Third-party Expert Opinion. An additional piece to establish industry hiring practices is an opinion from a subject matter expert. This opinion letter (from someone who is expert in the relevant field – usually university professor) makes the case that the position’s duties are sufficiently complex to require a bachelor’s degree or higher in a specific field. A good expert letter must discuss the employer and its particular business but then would specifically focus on analyzing the detailed position job duties and make the case that (and how), based on the expert’s experience and knowledge of the industry, the duties are consistent with bachelor’s degree in specific field (or narrow list of fields).
CAUTION: While we have found that including an expert letter is helpful for specialty occupation cases to show broader industry practices, we have found that sometimes USCIS rejects third-party expert letters because, according to USCIS, the author is not familiar enough with the specifics of the employer and the position. So, the third-party expert letter has to be presented for what it serves best – to show broader industry practices and not employer practices.
Also, we have seen USCIS reject expert letters when there is information in the case record which is inconsistent with the findings of the expert. As a result, it is important to make sure that the expert letter findings match other key case details in the initial H-1B petition and other RFE response items.
Final point of caution – many good agencies which provide such expert letters have seen tremendous demand and workload with some expert opinions taking over a month to produce. If an expert letter is being sought for an RFE response, we recommend ordering it early.
Salary Paid Exceeds Normal Industry Pay. One of the somewhat unconventional arguments we often try to make is that the position is sufficiently complex relative to other jobs because the offered salary is higher relative to certain percentage of other similar positions within the same occupational category. This argument works when the offered salary is in the top tier (at least 50th percentile) of salaries in the same occupation. We rely on statistical compensation data for the occupational classification from a variety of government and private industry sources. Obviously, this argument would not apply to all H-1B cases but when it applies, we have that this argument helps us show the complexity of the position relative to other similar job.

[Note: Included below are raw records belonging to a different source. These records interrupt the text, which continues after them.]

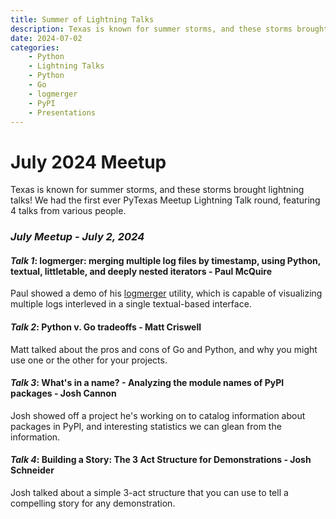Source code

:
 ```yaml
---
title: Summer of Lightning Talks
description: Texas is known for summer storms, and these storms brought lightning talks! We had the first ever PyTexas Meetup Lightning Talk round, featuring 4 talks from various people.
date: 2024-07-02
categories:
    - Python
    - Lightning Talks
    - Python
    - Go
    - logmerger
    - PyPI
    - Presentations
---
```


# July 2024 Meetup

Texas is known for summer storms, and these storms brought lightning talks! We had the first ever PyTexas Meetup Lightning Talk round, featuring 4 talks from various people.

<!-- more -->

### _July Meetup - July 2, 2024_

#### _Talk 1_: logmerger: merging multiple log files by timestamp, using Python, textual, littletable, and deeply nested iterators - Paul McQuire

Paul showed a demo of his [logmerger](https://github.com/ptmcg/logmerger) utility, which is capable of visualizing multiple logs interleved in a single textual-based interface.

#### _Talk 2_: Python v. Go tradeoffs - Matt Criswell

Matt talked about the pros and cons of Go and Python, and why you might use one or the other for your projects.

#### _Talk 3_: What's in a name? - Analyzing the module names of PyPI packages - Josh Cannon

Josh showed off a project he's working on to catalog information about packages in PyPI, and interesting statistics we can glean from the information.

#### _Talk 4_: Building a Story: The 3 Act Structure for Demonstrations - Josh Schneider

Josh talked about a simple 3-act structure that you can use to tell a compelling story for any demonstration.
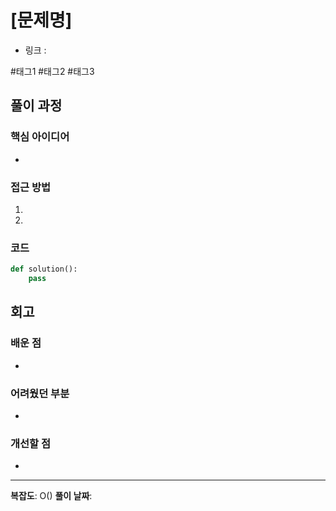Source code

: # [문제명]
- 링크 : 

#태그1 #태그2 #태그3

## 풀이 과정

### 핵심 아이디어
-

### 접근 방법
1.
2.

### 코드

```python
def solution():
    pass
```

## 회고

### 배운 점
-

### 어려웠던 부분
-

### 개선할 점
-

---
**복잡도**: O()
**풀이 날짜**:
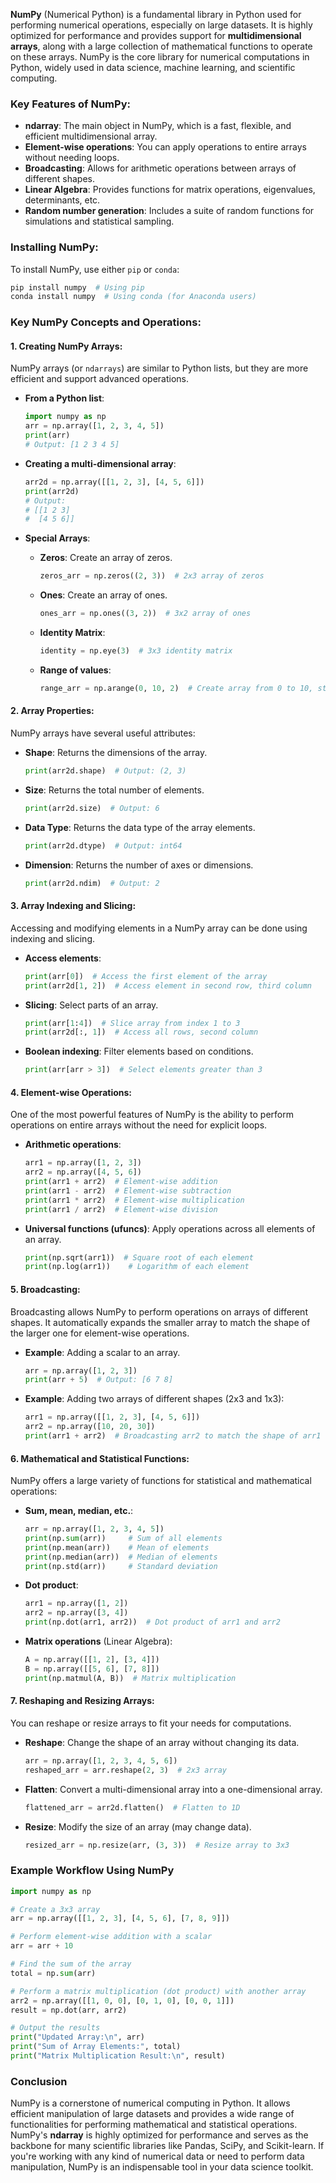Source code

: **NumPy** (Numerical Python) is a fundamental library in Python used for performing numerical operations, especially on large datasets. It is highly optimized for performance and provides support for **multidimensional arrays**, along with a large collection of mathematical functions to operate on these arrays. NumPy is the core library for numerical computations in Python, widely used in data science, machine learning, and scientific computing.

### Key Features of NumPy:
- **ndarray**: The main object in NumPy, which is a fast, flexible, and efficient multidimensional array.
- **Element-wise operations**: You can apply operations to entire arrays without needing loops.
- **Broadcasting**: Allows for arithmetic operations between arrays of different shapes.
- **Linear Algebra**: Provides functions for matrix operations, eigenvalues, determinants, etc.
- **Random number generation**: Includes a suite of random functions for simulations and statistical sampling.

### Installing NumPy:
To install NumPy, use either `pip` or `conda`:
```bash
pip install numpy  # Using pip
conda install numpy  # Using conda (for Anaconda users)
```

### Key NumPy Concepts and Operations:

#### 1. **Creating NumPy Arrays**:
NumPy arrays (or `ndarrays`) are similar to Python lists, but they are more efficient and support advanced operations.

- **From a Python list**:
  ```python
  import numpy as np
  arr = np.array([1, 2, 3, 4, 5])
  print(arr)
  # Output: [1 2 3 4 5]
  ```

- **Creating a multi-dimensional array**:
  ```python
  arr2d = np.array([[1, 2, 3], [4, 5, 6]])
  print(arr2d)
  # Output: 
  # [[1 2 3]
  #  [4 5 6]]
  ```

- **Special Arrays**:
  - **Zeros**: Create an array of zeros.
    ```python
    zeros_arr = np.zeros((2, 3))  # 2x3 array of zeros
    ```
  - **Ones**: Create an array of ones.
    ```python
    ones_arr = np.ones((3, 2))  # 3x2 array of ones
    ```
  - **Identity Matrix**:
    ```python
    identity = np.eye(3)  # 3x3 identity matrix
    ```
  - **Range of values**:
    ```python
    range_arr = np.arange(0, 10, 2)  # Create array from 0 to 10, step 2
    ```

#### 2. **Array Properties**:
NumPy arrays have several useful attributes:

- **Shape**: Returns the dimensions of the array.
  ```python
  print(arr2d.shape)  # Output: (2, 3)
  ```
  
- **Size**: Returns the total number of elements.
  ```python
  print(arr2d.size)  # Output: 6
  ```

- **Data Type**: Returns the data type of the array elements.
  ```python
  print(arr2d.dtype)  # Output: int64
  ```

- **Dimension**: Returns the number of axes or dimensions.
  ```python
  print(arr2d.ndim)  # Output: 2
  ```

#### 3. **Array Indexing and Slicing**:
Accessing and modifying elements in a NumPy array can be done using indexing and slicing.

- **Access elements**:
  ```python
  print(arr[0])  # Access the first element of the array
  print(arr2d[1, 2])  # Access element in second row, third column
  ```

- **Slicing**: Select parts of an array.
  ```python
  print(arr[1:4])  # Slice array from index 1 to 3
  print(arr2d[:, 1])  # Access all rows, second column
  ```

- **Boolean indexing**: Filter elements based on conditions.
  ```python
  print(arr[arr > 3])  # Select elements greater than 3
  ```

#### 4. **Element-wise Operations**:
One of the most powerful features of NumPy is the ability to perform operations on entire arrays without the need for explicit loops.

- **Arithmetic operations**:
  ```python
  arr1 = np.array([1, 2, 3])
  arr2 = np.array([4, 5, 6])
  print(arr1 + arr2)  # Element-wise addition
  print(arr1 - arr2)  # Element-wise subtraction
  print(arr1 * arr2)  # Element-wise multiplication
  print(arr1 / arr2)  # Element-wise division
  ```

- **Universal functions (ufuncs)**: Apply operations across all elements of an array.
  ```python
  print(np.sqrt(arr1))  # Square root of each element
  print(np.log(arr1))    # Logarithm of each element
  ```

#### 5. **Broadcasting**:
Broadcasting allows NumPy to perform operations on arrays of different shapes. It automatically expands the smaller array to match the shape of the larger one for element-wise operations.

- **Example**: Adding a scalar to an array.
  ```python
  arr = np.array([1, 2, 3])
  print(arr + 5)  # Output: [6 7 8]
  ```

- **Example**: Adding two arrays of different shapes (2x3 and 1x3):
  ```python
  arr1 = np.array([[1, 2, 3], [4, 5, 6]])
  arr2 = np.array([10, 20, 30])
  print(arr1 + arr2)  # Broadcasting arr2 to match the shape of arr1
  ```

#### 6. **Mathematical and Statistical Functions**:
NumPy offers a large variety of functions for statistical and mathematical operations:

- **Sum, mean, median, etc.**:
  ```python
  arr = np.array([1, 2, 3, 4, 5])
  print(np.sum(arr))     # Sum of all elements
  print(np.mean(arr))    # Mean of elements
  print(np.median(arr))  # Median of elements
  print(np.std(arr))     # Standard deviation
  ```

- **Dot product**:
  ```python
  arr1 = np.array([1, 2])
  arr2 = np.array([3, 4])
  print(np.dot(arr1, arr2))  # Dot product of arr1 and arr2
  ```

- **Matrix operations** (Linear Algebra):
  ```python
  A = np.array([[1, 2], [3, 4]])
  B = np.array([[5, 6], [7, 8]])
  print(np.matmul(A, B))  # Matrix multiplication
  ```

#### 7. **Reshaping and Resizing Arrays**:
You can reshape or resize arrays to fit your needs for computations.

- **Reshape**: Change the shape of an array without changing its data.
  ```python
  arr = np.array([1, 2, 3, 4, 5, 6])
  reshaped_arr = arr.reshape(2, 3)  # 2x3 array
  ```

- **Flatten**: Convert a multi-dimensional array into a one-dimensional array.
  ```python
  flattened_arr = arr2d.flatten()  # Flatten to 1D
  ```

- **Resize**: Modify the size of an array (may change data).
  ```python
  resized_arr = np.resize(arr, (3, 3))  # Resize array to 3x3
  ```

### Example Workflow Using NumPy

```python
import numpy as np

# Create a 3x3 array
arr = np.array([[1, 2, 3], [4, 5, 6], [7, 8, 9]])

# Perform element-wise addition with a scalar
arr = arr + 10

# Find the sum of the array
total = np.sum(arr)

# Perform a matrix multiplication (dot product) with another array
arr2 = np.array([[1, 0, 0], [0, 1, 0], [0, 0, 1]])
result = np.dot(arr, arr2)

# Output the results
print("Updated Array:\n", arr)
print("Sum of Array Elements:", total)
print("Matrix Multiplication Result:\n", result)
```

### Conclusion
NumPy is a cornerstone of numerical computing in Python. It allows efficient manipulation of large datasets and provides a wide range of functionalities for performing mathematical and statistical operations. NumPy's **ndarray** is highly optimized for performance and serves as the backbone for many scientific libraries like Pandas, SciPy, and Scikit-learn. If you're working with any kind of numerical data or need to perform data manipulation, NumPy is an indispensable tool in your data science toolkit.
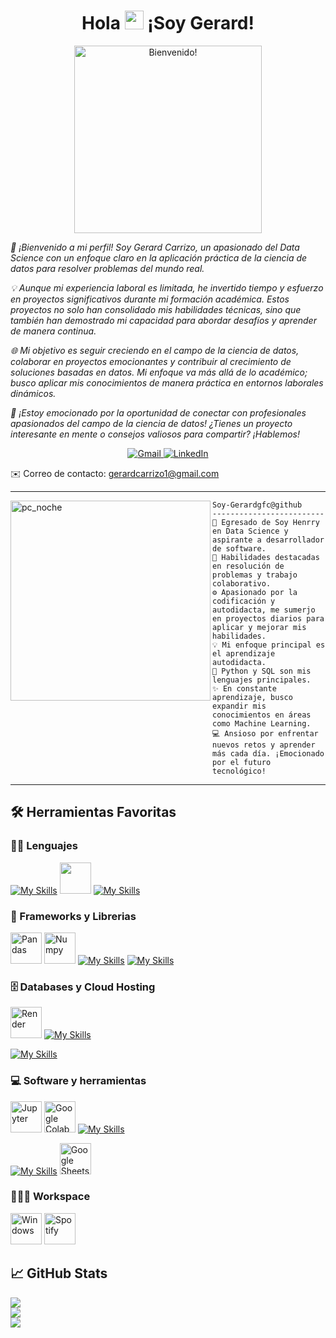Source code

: <div align="center">
<h1> Hola <img src="https://github.com/Gerardgfc/Gerardgfc/assets/90930270/0aa58c7c-0067-48ec-80aa-3fdf380d4c5b" width="30px"> ¡Soy Gerard!</h1>
</div>

<div align="center" width="50">

<img src="https://github.com/Gerardgfc/Gerardgfc/assets/90930270/9c8ce5e9-5304-485a-a79e-d2d62653c48e" alt="Bienvenido!" width="300" height="300"/>

</div>

<p><i>🚀 ¡Bienvenido a mi perfil! Soy Gerard Carrizo, un apasionado del Data Science con un enfoque claro en la aplicación práctica de la ciencia de datos para resolver problemas del mundo real.

💡 Aunque mi experiencia laboral es limitada, he invertido tiempo y esfuerzo en proyectos significativos durante mi formación académica. Estos proyectos no solo han consolidado mis habilidades técnicas, sino que también han demostrado mi capacidad para abordar desafíos y aprender de manera continua.

🌐 Mi objetivo es seguir creciendo en el campo de la ciencia de datos, colaborar en proyectos emocionantes y contribuir al crecimiento de soluciones basadas en datos. Mi enfoque va más allá de lo académico; busco aplicar mis conocimientos de manera práctica en entornos laborales dinámicos.

🤝 ¡Estoy emocionado por la oportunidad de conectar con profesionales apasionados del campo de la ciencia de datos! ¿Tienes un proyecto interesante en mente o consejos valiosos para compartir? ¡Hablemos!</i></p>


<p align="center">
  <a href="https://mail.google.com/mail/u/0/#inbox?compose=new">
    <img src="https://skillicons.dev/icons?i=gmail" alt="Gmail">
  </a>
  <a href="https://www.linkedin.com/in/gerard-carrizo-508b16133/">
    <img src="https://skillicons.dev/icons?i=linkedin" alt="LinkedIn">
  </a>
</p>

✉️ Correo de contacto: gerardcarrizo1@gmail.com
 

<hr>
<img align="left" src="https://github.com/Gerardgfc/Gerardgfc/assets/90930270/8d15d59d-3bde-458a-b4b3-952e81190fc9" alt="pc_noche" width="320" />

```
Soy-Gerardgfc@github
-------------------------
🚀 Egresado de Soy Henrry en Data Science y aspirante a desarrollador de software.
👥 Habilidades destacadas en resolución de problemas y trabajo colaborativo.
⚙️​ Apasionado por la codificación y autodidacta, me sumerjo en proyectos diarios para aplicar y mejorar mis habilidades.
💡 Mi enfoque principal es el aprendizaje autodidacta. 
🌱 Python y SQL son mis lenguajes principales.
✨ En constante aprendizaje, busco expandir mis conocimientos en áreas como Machine Learning.
💻 Ansioso por enfrentar nuevos retos y aprender más cada día. ¡Emocionado por el futuro tecnológico!
```
<hr>

## 🛠️ Herramientas Favoritas

### 👨‍💻 Lenguajes

[![My Skills](https://skillicons.dev/icons?i=python)](https://example.com)
[<img src="https://static-00.iconduck.com/assets.00/sql-database-generic-icon-380x512-ez505zus.png" width="50" height="50">](https://example.com)
[![My Skills](https://skillicons.dev/icons?i=html,css,md)](https://example.com)

### 🧰 Frameworks y Librerias

[<img alt="Pandas" src="https://static-00.iconduck.com/assets.00/pandas-icon-322x512-mc7j2kfi.png" width="50" height="50">](https://example.com)
[<img alt="Numpy" src="https://static-00.iconduck.com/assets.00/file-type-numpy-icon-476x512-106d391z.png" width="50" height="50">](https://example.com)
[![My Skills](https://skillicons.dev/icons?i=fastapi,sklearn)](https://example.com)
[![My Skills](https://skillicons.dev/icons?i=django)](https://example.com)

### 🗄️ Databases y Cloud Hosting

[<img alt="Render" src="https://img.shields.io/badge/Render-%46E3B7.svg?style=for-the-badge&logo=render&logoColor=white" width="50" height="50">](https://example.com)
[![My Skills](https://skillicons.dev/icons?i=mysql,sqlite,postgres,gcp)](https://example.com)

[![My Skills](https://skillicons.dev/icons?i=aws,gcp)](https://example.com)

### 💻 Software y herramientas

[<img alt="Jupyter" src="https://static-00.iconduck.com/assets.00/jupyter-icon-437x512-1al3l4x3.png" width="50" height="50">](https://example.com)
[<img alt="Google Colab" src="https://upload.wikimedia.org/wikipedia/commons/d/d0/Google_Colaboratory_SVG_Logo.svg" width="50" height="50">](https://example.com)
[![My Skills](https://skillicons.dev/icons?i=vscode,git,github)](https://example.com)

[![My Skills](https://skillicons.dev/icons?i=linux,docker)](https://example.com)
[<img alt="Google Sheets" src="https://upload.wikimedia.org/wikipedia/commons/a/ae/Google_Sheets_2020_Logo.svg" width="50" height="50">](https://example.com)


### 👨🏽‍💻 Workspace

[<img alt="Windows" src="https://static-00.iconduck.com/assets.00/windows-azure-icon-512x511-boryz7kb.png" width="50" height="50">](https://example.com)
[<img alt="Spotify" src="https://static-00.iconduck.com/assets.00/spotify-icon-512x512-l4zex9yc.png" width="50" height="50">](https://example.com)


## 📈​ GitHub Stats

![](https://github-readme-stats.vercel.app/api?username=Gerardgfc&theme=algolia&hide_border=false&include_all_commits=false&count_private=false)<br/>
![](https://github-readme-streak-stats.herokuapp.com/?user=Gerardgfc&theme=algolia&hide_border=false)<br/>
![](https://github-readme-stats.vercel.app/api/top-langs/?username=Gerardgfc&theme=algolia&hide_border=false&include_all_commits=false&count_private=false&layout=compact)
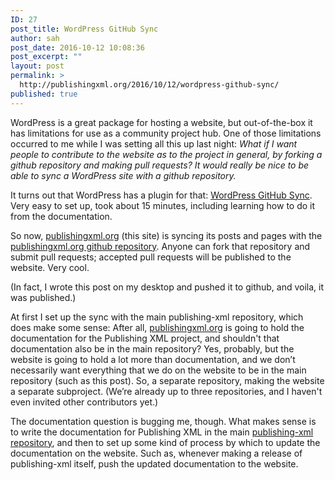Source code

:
 ```yaml
---
ID: 27
post_title: WordPress GitHub Sync
author: sah
post_date: 2016-10-12 10:08:36
post_excerpt: ""
layout: post
permalink: >
  http://publishingxml.org/2016/10/12/wordpress-github-sync/
published: true
---
```

WordPress is a great package for hosting a website, but out-of-the-box it has limitations for use as a community project hub. One of those limitations occurred to me while I was setting all this up last night: _What if I want people to contribute to the website as to the project in general, by forking a github repository and making pull requests? It would really be nice to be able to sync a WordPress site with a github repository._

It turns out that WordPress has a plugin for that: [WordPress GitHub Sync](https://wordpress.org/plugins/wp-github-sync/). Very easy to set up, took about 15 minutes, including learning how to do it from the documentation.

So now, [publishingxml.org](http://publishingxml.org) (this site) is syncing its posts and pages with the [publishingxml.org github repository](https://github.com/BlackEarth/publishingxml_org). Anyone can fork that repository and submit pull requests; accepted pull requests will be published to the website. Very cool.

(In fact, I wrote this post on my desktop and pushed it to github, and voila, it was published.)

At first I set up the sync with the main publishing-xml repository, which does make some sense: After all, [publishingxml.org](http://publishingxml.org) is going to hold the documentation for the Publishing XML project, and shouldn't that documentation also be in the main repository? Yes, probably, but the website is going to hold a lot more than documentation, and we don’t necessarily want everything that we do on the website to be in the main repository (such as this post). So, a separate repository, making the website a separate subproject. (We’re already up to three repositories, and I haven't even invited other contributors yet.)

The documentation question is bugging me, though. What makes sense is to write the documentation for Publishing XML in the main [publishing-xml repository](https://github.com/BlackEarth/publishing-xml), and then to set up some kind of process by which to update the documentation on the website. Such as, whenever making a release of publishing-xml itself, push the updated documentation to the website.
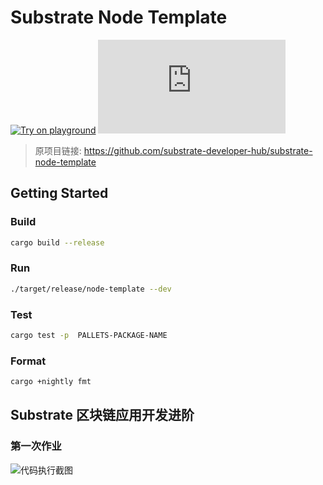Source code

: # Substrate Node Template

[![Try on playground](https://img.shields.io/badge/Playground-Node_Template-brightgreen?logo=Parity%20Substrate)](https://docs.substrate.io/playground/) [![Matrix](https://img.shields.io/matrix/substrate-technical:matrix.org)](https://matrix.to/#/#substrate-technical:matrix.org)

> 原项目链接: https://github.com/substrate-developer-hub/substrate-node-template

## Getting Started

### Build

```bash
cargo build --release
```

### Run

```bash
./target/release/node-template --dev
```

### Test

```bash
cargo test -p  PALLETS-PACKAGE-NAME
```

### Format

```bash
cargo +nightly fmt
```

## Substrate 区块链应用开发进阶

### 第一次作业

![代码执行截图](https://p.qlogo.cn/qqmail_head/C6nnRGnPbvwlVslNHxDtemvOjTjEDAZ1kU7KNglZeRibZgJNQnGzfofwQmCIllxjZhUk6ibxA2ianA/0)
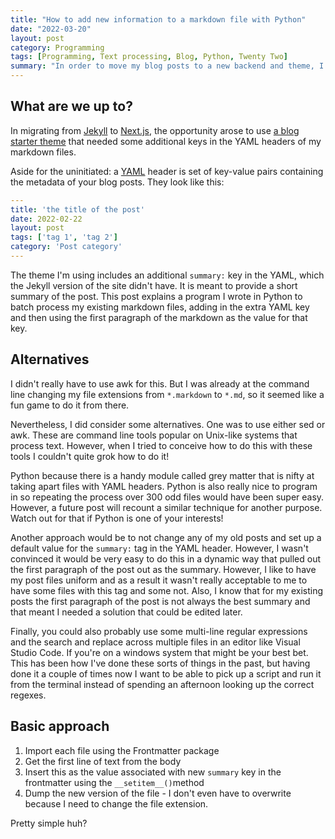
 ```yaml
---
title: "How to add new information to a markdown file with Python"
date: "2022-03-20"
layout: post
category: Programming
tags: [Programming, Text processing, Blog, Python, Twenty Two]
summary: "In order to move my blog posts to a new backend and theme, I needed to add some additional YAML keys and values to my blog's markdown files. Here's how I did it."
---
```

## What are we up to?
In migrating from [Jekyll]() to [Next.js](), the opportunity arose to use [a blog starter theme]() that needed some additional keys in the YAML headers of my markdown files.

Aside for the uninitiated: a [YAML]() header is set of key-value pairs containing the metadata of your blog posts. They look like this:

```yaml
---
title: 'the title of the post'
date: 2022-02-22
layout: post
tags: ['tag 1', 'tag 2']
category: 'Post category'
---
```

The theme I'm using includes an additional `summary:` key in the YAML, which the Jekyll version of the site didn't have. It is meant to provide a short summary of the post. This post explains a program I wrote in Python to batch process my existing markdown files, adding in the extra YAML key and then using the first paragraph of the markdown as the value for that key.

## Alternatives
I didn't really have to use awk for this. But I was already at the command line changing my file extensions from `*.markdown` to `*.md`, so it seemed like a fun game to do it from there.

Nevertheless, I did consider some alternatives. One was to use either sed or awk. These are command line tools popular on Unix-like systems that process text. However, when I tried to conceive how to do this with these tools I couldn't quite grok how to do it!

Python because there is a handy module called grey matter that is nifty at taking apart files with YAML headers. Python is also really nice to program in so repeating the process over 300 odd files would have been super easy. However, a future post will recount a similar technique for another purpose. Watch out for that if Python is one of your interests!

Another approach would be to not change any of my old posts and set up a default value for the `summary:` tag in the YAML header. However, I wasn't convinced it would be very easy to do this in a dynamic way that pulled out the first paragraph of the post out as the summary. However, I like to have my post files uniform and as a result it wasn't really acceptable to me to have some files with this tag and some not. Also, I know that for my existing posts the first paragraph of the post is not always the best summary and that meant I needed a solution that could be edited later. 

Finally, you could also probably use some multi-line regular expressions and the search and replace across multiple files in an editor like Visual Studio Code. If you're on a windows system that might be your best bet. This has been how I've done these sorts of things in the past, but having done it a couple of times now I want to be able to pick up a script and run it from the terminal instead of spending an afternoon looking up the correct regexes.

## Basic approach
1. Import each file using the Frontmatter package
2. Get the first line of text from the body
3. Insert this as the value associated with new `summary` key in the frontmatter using the `__setitem__()`method 
4. Dump the new version of the file - I don't even have to overwrite because I need to change the file extension.

Pretty simple huh?



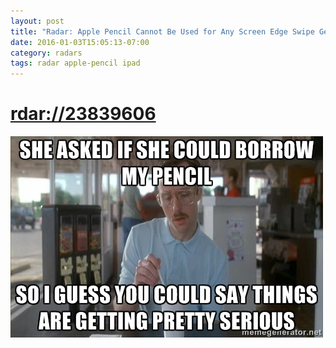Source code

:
 ```yaml
---
layout: post
title: "Radar: Apple Pencil Cannot Be Used for Any Screen Edge Swipe Gestures"
date: 2016-01-03T15:05:13-07:00
category: radars
tags: radar apple-pencil ipad
---
```


# [rdar://23839606](http://www.openradar.me/23839606)

![She asked if she could borrow my pencil, so I guess you could say things are getting pretty serious](/images/meme-pencil.jpg)

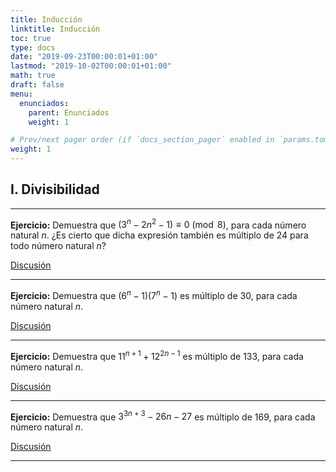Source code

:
 ```yaml
---
title: Inducción
linktitle: Inducción
toc: true
type: docs
date: "2019-09-23T00:00:01+01:00"
lastmod: "2019-10-02T00:00:01+01:00"
math: true
draft: false
menu:
  enunciados:
    parent: Enunciados
    weight: 1

# Prev/next pager order (if `docs_section_pager` enabled in `params.toml`)
weight: 1
---
```


## I. Divisibilidad

---

**Ejercicio:** Demuestra que $(3^n - 2n^2 - 1)\equiv 0\pmod{8}$, para cada número natural $n$. ¿Es cierto que dicha expresión también es múltiplo de $24$ para todo número natural $n$?

[Discusión](/2019/09/23/comenzamos-nuevo-proyecto-de-problemas-de-oposicion/)

---

**Ejercicio:** Demuestra que $(6^n - 1)(7^n - 1)$ es múltiplo de $30$, para cada número natural $n$.

[Discusión](/2019/09/24/enunciados-propuestos-ii/)

---

**Ejercicio:** Demuestra que $11^{n+1} + 12^{2n-1}$ es múltiplo de $133$, para cada número natural $n$.

[Discusión](/2019/09/23/comenzamos-nuevo-proyecto-de-problemas-de-oposicion/)

---

**Ejercicio:** Demuestra que $3^{3n+3} - 26n - 27$ es múltiplo de $169$, para cada número natural $n$.

[Discusión](/2019/09/24/enunciados-propuestos-ii/)

---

Wage Level I Salary & Specialty Occupation. The Wage Level I salary issue was first raised during last year (summer 2017) H-1B cap season. At that time USCIS questioned, as a separate major point, whether the position described in the position is suitable for a Wage Level I salary in the LCA which is essentially for entry-level positions. The Wage Level I issue has since not disappeared completely but is now most often included into the specialty occupation RFE issue where USCIS questions whether the entry-level position is consistent with a position requiring a bachelor’s degree or higher.